Only some lines are wanted. Transcribe, exactly, the lines below from the line with "fact that new" up to and including the line with "You can contact".

DATA EXTRACTS:

- Opening Delimiter -

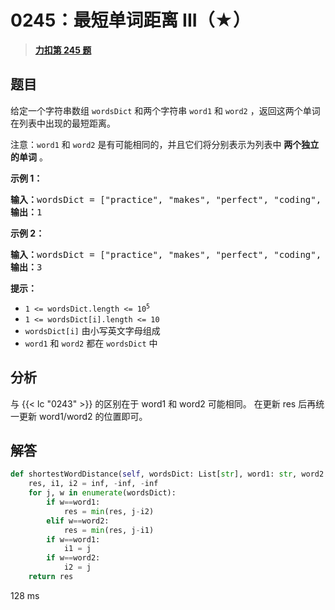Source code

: # 0245：最短单词距离 III（★）


> <u>**[力扣第 245 题](https://leetcode.cn/problems/shortest-word-distance-iii/)**</u>

## 题目

<p>给定一个字符串数组 <code>wordsDict</code> 和两个字符串 <code>word1</code> 和 <code>word2</code> ，返回这两个单词在列表中出现的最短距离。</p>

<p>注意：<code>word1</code> 和 <code>word2</code> 是有可能相同的，并且它们将分别表示为列表中 <strong>两个独立的单词</strong> 。</p>



<p><strong class="example">示例 1：</strong></p>

<pre>
<strong>输入：</strong>wordsDict = ["practice", "makes", "perfect", "coding", "makes"], word1 = "makes", word2 = "coding"
<strong>输出：</strong>1
</pre>

<p><strong class="example">示例 2：</strong></p>

<pre>
<strong>输入：</strong>wordsDict = ["practice", "makes", "perfect", "coding", "makes"], word1 = "makes", word2 = "makes"
<strong>输出：</strong>3
</pre>



<p><strong>提示：</strong></p>

<ul>
<li><code>1 &lt;= wordsDict.length &lt;= 10<sup>5</sup></code></li>
<li><code>1 &lt;= wordsDict[i].length &lt;= 10</code></li>
<li><code>wordsDict[i]</code> 由小写英文字母组成</li>
<li><code>word1</code> 和 <code>word2</code> 都在 <code>wordsDict</code> 中</li>
</ul>


## 分析

与 {{< lc "0243" >}} 的区别在于 word1 和 word2 可能相同。
在更新 res 后再统一更新 word1/word2 的位置即可。

## 解答

```python
def shortestWordDistance(self, wordsDict: List[str], word1: str, word2: str) -> int:
    res, i1, i2 = inf, -inf, -inf
    for j, w in enumerate(wordsDict):
        if w==word1:
            res = min(res, j-i2)
        elif w==word2:
            res = min(res, j-i1)
        if w==word1:
            i1 = j
        if w==word2:
            i2 = j
    return res
```
128 ms
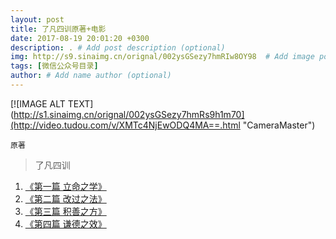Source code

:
```yaml
---
layout: post
title: 了凡四训原著+电影
date: 2017-08-19 20:01:20 +0300
description: . # Add post description (optional)
img: http://s9.sinaimg.cn/orignal/002ysGSezy7hmRIw8OY98  # Add image post (optional)
tags: [微信公众号目录]
author: # Add name author (optional)
---
```


[![IMAGE ALT TEXT](http://s1.sinaimg.cn/orignal/002ysGSezy7hmRs9h1m70](http://video.tudou.com/v/XMTc4NjEwODQ4MA==.html "CameraMaster")

`原著`
>了凡四训
1. [《第一篇 立命之学》]
2. [《第二篇 改过之法》]
3. [《第三篇 积善之方》]
4. [《第四篇 谦德之效》]


&nbsp;
&nbsp;

[《第一篇 立命之学》]: http://mp.weixin.qq.com/s/o7KhUNI8g3T_GAcP5bJVrQ
[《第二篇 改过之法》]: http://mp.weixin.qq.com/s/Yw1QGKcAU3xbchS4qZuhgQ
[《第三篇 积善之方》]: http://mp.weixin.qq.com/s/EYwJe2uqMrNEsum__VOzew
[《第四篇 谦德之效》]: http://mp.weixin.qq.com/s/bz57CM0ld-_0583RpZ2Dsw
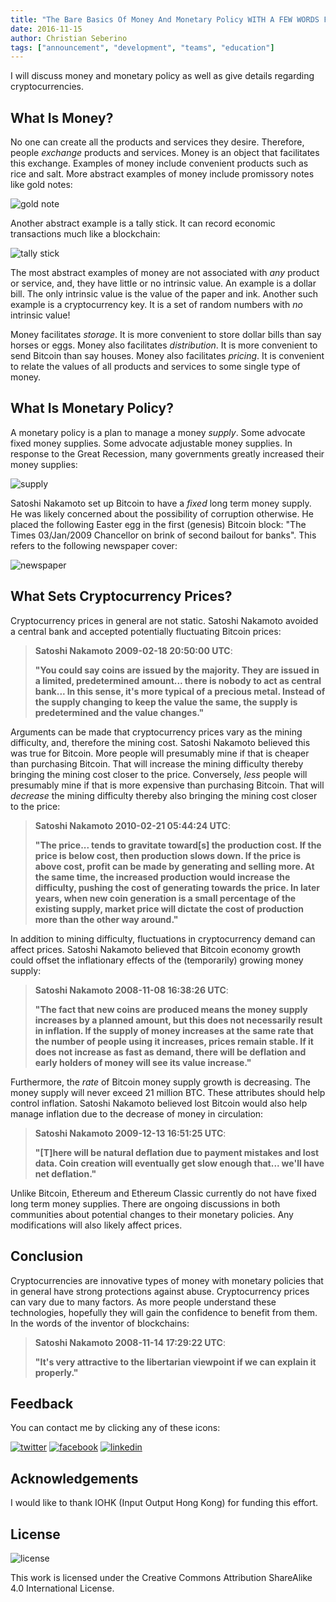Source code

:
 ```yaml
---
title: "The Bare Basics Of Money And Monetary Policy WITH A FEW WORDS FROM SATOSHI NAKAMOTO"
date: 2016-11-15
author: Christian Seberino
tags: ["announcement", "development", "teams", "education"]
---
```


I will discuss money and monetary policy as well as give details regarding cryptocurrencies.

## What Is Money?

No one can create all the products and services they desire.  Therefore, people *exchange* products and services.   Money is an object that facilitates this exchange.  Examples of money include convenient products such as rice and salt.  More abstract examples of money include promissory notes like gold notes:

![gold note](./a72fc24c84.jpg)

Another abstract example is a tally stick.  It can record economic transactions much like a blockchain:

![tally stick](./a97229b244.jpg)

The most abstract examples of money are not associated with *any* product or service, and, they have little or no intrinsic value.  An example is a dollar bill.  The only intrinsic value is the value of the paper and ink.  Another such example is a cryptocurrency key.  It is a set of random numbers with *no* intrinsic value!

Money facilitates *storage*.  It is more convenient to store dollar bills than say horses or eggs.  Money also facilitates *distribution*.  It is more convenient to send Bitcoin than say houses.  Money also facilitates *pricing*.  It is convenient to relate the values of all products and services to some single type of money.

## What Is Monetary Policy?

A monetary policy is a plan to manage a money *supply*.  Some advocate fixed money supplies.  Some advocate adjustable money supplies.  In response to the Great Recession, many governments greatly increased their money supplies:

![supply](./dd5f4b1425.png)

Satoshi Nakamoto set up Bitcoin to have a *fixed* long term money supply.  He was likely concerned about the possibility of corruption otherwise.  He placed the following Easter egg in the first (genesis) Bitcoin block: "The Times 03/Jan/2009 Chancellor on brink of second bailout for banks".  This refers to the following newspaper cover:

![newspaper](./a7217eff78.jpg)

## What Sets Cryptocurrency Prices?

Cryptocurrency prices in general are not static.  Satoshi Nakamoto avoided a central bank and accepted potentially fluctuating Bitcoin prices:

> **Satoshi Nakamoto 2009-02-18 20:50:00 UTC**:
>
> **"You could say coins are issued by the majority. They are issued in a limited, predetermined amount... there is nobody to act as central bank... In this sense, it's more typical of a precious metal. Instead of the supply changing to keep the value the same, the supply is predetermined and the value changes."**

Arguments can be made that cryptocurrency prices vary as the mining difficulty, and, therefore the mining cost. Satoshi Nakamoto believed this was true for Bitcoin.  More people will presumably mine if that is cheaper than purchasing Bitcoin.  That will increase the mining difficulty thereby bringing the mining cost closer to the price. Conversely, *less* people will presumably mine if that is more expensive than purchasing Bitcoin.  That will *decrease* the mining difficulty thereby also bringing the mining cost closer to the price:

> **Satoshi Nakamoto 2010-02-21 05:44:24 UTC**:
>
> **"The price... tends to gravitate toward[s] the production cost.  If the price is below cost, then production slows down.  If the price is above cost, profit can be made by generating and selling more.  At the same time, the increased production would increase the difficulty, pushing the cost of generating towards the price. In later years, when new coin generation is a small percentage of the existing supply, market price will dictate the cost of production more than the other way around."**

In addition to mining difficulty, fluctuations in cryptocurrency demand can affect prices. Satoshi Nakamoto believed that Bitcoin economy growth could offset the inflationary effects of the (temporarily) growing money supply:

> **Satoshi Nakamoto 2008-11-08 16:38:26 UTC**:
>
> **"The fact that new coins are produced means the money supply increases by a planned amount, but this does not necessarily result in inflation. If the supply of money increases at the same rate that the number of people using it increases, prices remain stable. If it does not increase as fast as demand, there will be deflation and early holders of money will see its value increase."**

Furthermore, the *rate* of Bitcoin money supply growth is decreasing.  The money supply will never exceed 21 million BTC.  These attributes should help control inflation.  Satoshi Nakamoto believed lost Bitcoin would also help manage inflation due to the decrease of money in circulation:

> **Satoshi Nakamoto 2009-12-13 16:51:25 UTC**:
>
> **"[T]here will be natural deflation due to payment mistakes and lost data.  Coin creation will eventually get slow enough that... we'll have net deflation."**

Unlike Bitcoin, Ethereum and Ethereum Classic currently do not have fixed long term money supplies.  There are ongoing discussions in both communities about potential changes to their monetary policies.  Any modifications will also likely affect prices.

## Conclusion

Cryptocurrencies are innovative types of money with monetary policies that in general have strong protections against abuse.  Cryptocurrency prices can vary due to many factors.  As more people understand these technologies, hopefully they will gain the confidence to benefit from them.  In the words of the inventor of blockchains:

> **Satoshi Nakamoto 2008-11-14 17:29:22 UTC**:
>
> **"It's very attractive to the libertarian viewpoint if we can explain it properly."**

## Feedback

You can contact me by clicking any of these icons:

[![twitter](./fcbc8685c1.png)](https://twitter.com/chris_seberino) [![facebook](./fcbc627df9.png)](https://www.facebook.com/cseberino) [![linkedin](./fcbcf09c9e.png)](https://www.linkedin.com/in/christian-seberino-776897110)


## Acknowledgements

I would like to thank IOHK (Input Output Hong Kong) for funding this effort.

## License

![license](./88x31.png)

This work is licensed under the Creative Commons Attribution ShareAlike 4.0 International License.
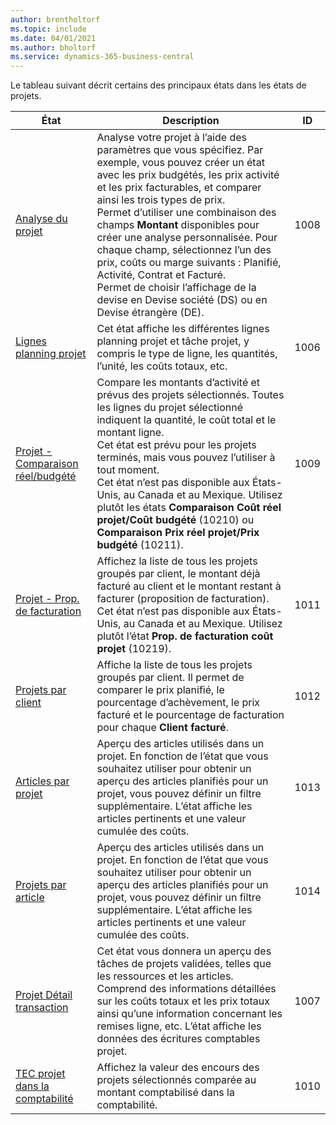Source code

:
 ```yaml
---
author: brentholtorf
ms.topic: include
ms.date: 04/01/2021
ms.author: bholtorf
ms.service: dynamics-365-business-central
---
```


Le tableau suivant décrit certains des principaux états dans les états de projets.

| État | Description | ID | 
|---------|---------|---------|
| [Analyse du projet](https://businesscentral.dynamics.com?report=1008)|Analyse votre projet à l’aide des paramètres que vous spécifiez. Par exemple, vous pouvez créer un état avec les prix budgétés, les prix activité et les prix facturables, et comparer ainsi les trois types de prix.<br>Permet d’utiliser une combinaison des champs **Montant** disponibles pour créer une analyse personnalisée. Pour chaque champ, sélectionnez l’un des prix, coûts ou marge suivants : Planifié, Activité, Contrat et Facturé. <br>Permet de choisir l’affichage de la devise en Devise société (DS) ou en Devise étrangère (DE). |1008|
| [Lignes planning projet](https://businesscentral.dynamics.com?report=1006) |Cet état affiche les différentes lignes planning projet et tâche projet, y compris le type de ligne, les quantités, l’unité, les coûts totaux, etc.|1006|
| [Projet - Comparaison réel/budgété](https://businesscentral.dynamics.com?report=1009)|Compare les montants d’activité et prévus des projets sélectionnés. Toutes les lignes du projet sélectionné indiquent la quantité, le coût total et le montant ligne. <br>Cet état est prévu pour les projets terminés, mais vous pouvez l’utiliser à tout moment.<br>Cet état n’est pas disponible aux États-Unis, au Canada et au Mexique. Utilisez plutôt les états **Comparaison Coût réel projet/Coût budgété** (10210) ou **Comparaison Prix réel projet/Prix budgété** (10211).|1009|
| [Projet - Prop. de facturation](https://businesscentral.dynamics.com?report=1011)|Affichez la liste de tous les projets groupés par client, le montant déjà facturé au client et le montant restant à facturer (proposition de facturation). <br>Cet état n’est pas disponible aux États-Unis, au Canada et au Mexique. Utilisez plutôt l’état **Prop. de facturation coût projet** (10219).|1011|
| [Projets par client](https://businesscentral.dynamics.com?report=1012)|Affiche la liste de tous les projets groupés par client. Il permet de comparer le prix planifié, le pourcentage d’achèvement, le prix facturé et le pourcentage de facturation pour chaque **Client facturé**.|1012|
| [Articles par projet](https://businesscentral.dynamics.com?report=1013)|Aperçu des articles utilisés dans un projet. En fonction de l’état que vous souhaitez utiliser pour obtenir un aperçu des articles planifiés pour un projet, vous pouvez définir un filtre supplémentaire. L’état affiche les articles pertinents et une valeur cumulée des coûts.|1013|
| [Projets par article](https://businesscentral.dynamics.com?report=1014) |Aperçu des articles utilisés dans un projet. En fonction de l’état que vous souhaitez utiliser pour obtenir un aperçu des articles planifiés pour un projet, vous pouvez définir un filtre supplémentaire. L’état affiche les articles pertinents et une valeur cumulée des coûts.|1014|
| [Projet Détail transaction](https://businesscentral.dynamics.com?report=1007) |Cet état vous donnera un aperçu des tâches de projets validées, telles que les ressources et les articles. Comprend des informations détaillées sur les coûts totaux et les prix totaux ainsi qu’une information concernant les remises ligne, etc. L’état affiche les données des écritures comptables projet.|1007|
| [TEC projet dans la comptabilité](https://businesscentral.dynamics.com?report=1010) |Affichez la valeur des encours des projets sélectionnés comparée au montant comptabilisé dans la comptabilité.|1010|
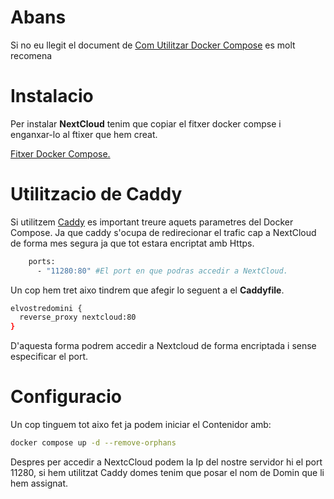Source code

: # Abans
Si no eu llegit el document de [Com Utilitzar Docker Compose](https://github.com/Otorexer/SerLliure/blob/main/Tutorials/ComUtilitzarDockerCompose.md) es molt recomena


# Instalacio
Per instalar **NextCloud** tenim que copiar el fitxer docker compse i enganxar-lo al ftixer que hem creat.

[Fitxer Docker Compose.
](https://github.com/Otorexer/SerLliure/blob/main/Serveis/Nextcloud/docker-compose.yml)


# Utilitzacio de Caddy
Si utilitzem [Caddy](https://github.com/Otorexer/SerLliure/tree/main/Serveis/Caddy) es important treure aquets parametres del Docker Compose. Ja que caddy s'ocupa de redirecionar el trafic cap a NextCloud de forma mes segura ja que tot estara encriptat amb Https.
```bash
    ports:
      - "11280:80" #El port en que podras accedir a NextCloud.
```

Un cop hem tret aixo tindrem que afegir lo seguent a el **Caddyfile**.
```bash
elvostredomini {
  reverse_proxy nextcloud:80
}
```
D'aquesta forma podrem accedir a Nextcloud de forma encriptada i sense especificar el port.


# Configuracio
Un cop tinguem tot aixo fet ja podem iniciar el Contenidor amb:
```bash
docker compose up -d --remove-orphans
```

Despres per accedir a NextcCloud podem la Ip del nostre servidor hi el port 11280, si hem utilitzat Caddy domes tenim que posar el nom de Domin que li hem assignat.
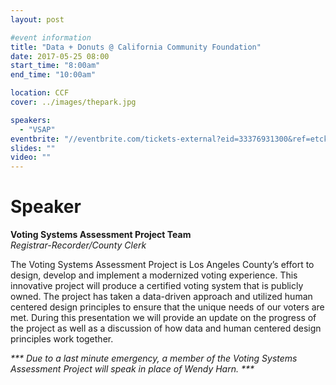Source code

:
 ```yaml
---
layout: post

#event information
title: "Data + Donuts @ California Community Foundation"
date: 2017-05-25 08:00
start_time: "8:00am"
end_time: "10:00am"

location: CCF
cover: ../images/thepark.jpg

speakers:
  - "VSAP"
eventbrite: "//eventbrite.com/tickets-external?eid=33376931300&ref=etckt"
slides: ""
video: ""
---
```


# Speaker

**Voting Systems Assessment Project Team**<br>
_Registrar-Recorder/County Clerk_

The Voting Systems Assessment Project is Los Angeles County’s effort to design, develop and implement a modernized voting experience. This innovative project will produce a certified voting system that is publicly owned. The project has taken a data-driven approach and utilized human centered design principles to ensure that the unique needs of our voters are met. During this presentation we will provide an update on the progress of the project as well as a discussion of how data and human centered design principles work together.

_*** Due to a last minute emergency, a member of the Voting Systems Assessment Project will speak in place of Wendy Harn. ***_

- Closing Delimiter -

PROBLEM SOLUTION:
> **"The fact that new coins are produced means the money supply increases by a planned amount, but this does not necessarily result in inflation. If the supply of money increases at the same rate that the number of people using it increases, prices remain stable. If it does not increase as fast as demand, there will be deflation and early holders of money will see its value increase."**

Furthermore, the *rate* of Bitcoin money supply growth is decreasing.  The money supply will never exceed 21 million BTC.  These attributes should help control inflation.  Satoshi Nakamoto believed lost Bitcoin would also help manage inflation due to the decrease of money in circulation:

> **Satoshi Nakamoto 2009-12-13 16:51:25 UTC**:
>
> **"[T]here will be natural deflation due to payment mistakes and lost data.  Coin creation will eventually get slow enough that... we'll have net deflation."**

Unlike Bitcoin, Ethereum and Ethereum Classic currently do not have fixed long term money supplies.  There are ongoing discussions in both communities about potential changes to their monetary policies.  Any modifications will also likely affect prices.

## Conclusion

Cryptocurrencies are innovative types of money with monetary policies that in general have strong protections against abuse.  Cryptocurrency prices can vary due to many factors.  As more people understand these technologies, hopefully they will gain the confidence to benefit from them.  In the words of the inventor of blockchains:

> **Satoshi Nakamoto 2008-11-14 17:29:22 UTC**:
>
> **"It's very attractive to the libertarian viewpoint if we can explain it properly."**

## Feedback

You can contact me by clicking any of these icons:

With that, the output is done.